Алмазная скрижаль - А. Веста
Шрифт:
Интервал:
Закладка:
Отец Гурий, взяв тяжелую палку, невозмутимо ворошил угольки в костре. По его мысли, телесная красота и страсть составляли некий неразрешимый узел, где воедино сплетались животное бешенство и ангельское, райское блаженство, где зрели зародыши грехов и высших прозрений. Но совладать с выпущенным зверем могли лишь святые. Все, что не укладывалось в детородное значение женщины, которое он понимал и извинял, неизбежно пугало, страшило его. Томящую страстную тайну он давно вытеснил из своей жизни, но и в запретной сумеречной темнице тайна эта продолжала жить, удерживая в плену его земное естество. Райское, нагое, безгрешное состояние человека было возможно лишь до его грехопадения или в самом раннем детстве. Таковы были его глубинные мысли, но вслух он произнес:
— Почему вас так волнует половой вопрос, разве нет ничего более важного для всех нас, стоящих у грани времен последних?
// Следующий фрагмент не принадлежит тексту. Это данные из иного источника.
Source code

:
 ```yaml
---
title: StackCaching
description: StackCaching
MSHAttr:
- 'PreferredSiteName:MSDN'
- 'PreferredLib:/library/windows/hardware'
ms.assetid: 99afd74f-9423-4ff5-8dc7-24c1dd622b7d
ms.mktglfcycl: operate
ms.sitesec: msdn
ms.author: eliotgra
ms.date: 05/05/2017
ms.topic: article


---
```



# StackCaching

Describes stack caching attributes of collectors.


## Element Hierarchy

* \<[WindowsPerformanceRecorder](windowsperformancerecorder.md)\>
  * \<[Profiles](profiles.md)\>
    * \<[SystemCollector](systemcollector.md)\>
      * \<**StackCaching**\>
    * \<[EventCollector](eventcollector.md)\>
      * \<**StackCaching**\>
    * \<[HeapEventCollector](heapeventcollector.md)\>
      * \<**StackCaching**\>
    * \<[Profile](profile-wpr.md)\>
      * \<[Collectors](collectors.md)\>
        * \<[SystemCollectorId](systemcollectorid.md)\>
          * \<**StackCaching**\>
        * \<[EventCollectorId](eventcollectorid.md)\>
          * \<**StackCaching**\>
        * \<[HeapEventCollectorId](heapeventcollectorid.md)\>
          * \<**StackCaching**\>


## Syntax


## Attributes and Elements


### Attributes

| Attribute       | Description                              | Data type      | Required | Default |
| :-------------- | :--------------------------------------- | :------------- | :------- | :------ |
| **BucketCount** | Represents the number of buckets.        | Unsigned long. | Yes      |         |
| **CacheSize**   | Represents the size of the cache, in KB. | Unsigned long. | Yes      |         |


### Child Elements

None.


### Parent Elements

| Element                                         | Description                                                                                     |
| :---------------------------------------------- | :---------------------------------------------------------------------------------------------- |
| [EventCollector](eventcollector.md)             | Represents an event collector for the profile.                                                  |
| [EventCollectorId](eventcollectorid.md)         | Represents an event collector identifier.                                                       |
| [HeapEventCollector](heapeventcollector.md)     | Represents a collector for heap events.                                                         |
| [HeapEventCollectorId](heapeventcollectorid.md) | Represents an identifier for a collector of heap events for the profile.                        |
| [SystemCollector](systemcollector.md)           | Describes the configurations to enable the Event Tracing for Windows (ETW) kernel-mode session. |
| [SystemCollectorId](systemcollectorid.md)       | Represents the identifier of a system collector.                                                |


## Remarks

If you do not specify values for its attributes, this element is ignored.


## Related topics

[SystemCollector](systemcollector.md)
— Конечно, нет! Нет ничего более важного, и именно сейчас! На Руси довольно долгое время женщина была не только свободна и раскрепощена, но до времен Ярослава Мудрого могла участвовать в ордалиях наравне с мужчинами, могла стать богатыркой или единовластной княгиней. Отголоски арийско-индийского праздника Ашва-Матха, что означает Всадница-Матерь, можно найти даже в этих краях…
— Да, бабка сказывала, как на Егория Летнего девки на белых конях скакали, посмотреть бы хоть глазком, — поделился своими этнографическими познаниями Герасим.
— Да, так оно и было. Здесь же на Севере сохранился и обряд Кувады. При наступлении родов мужчина тоже «мучается», терпит сильную боль из уважения к страданиям жены, но полностью этот обычай исполняется лишь в Индии. Это истинно арийские обряды, которые тысячелетиями сохраняются везде, где некогда жило это благородное племя.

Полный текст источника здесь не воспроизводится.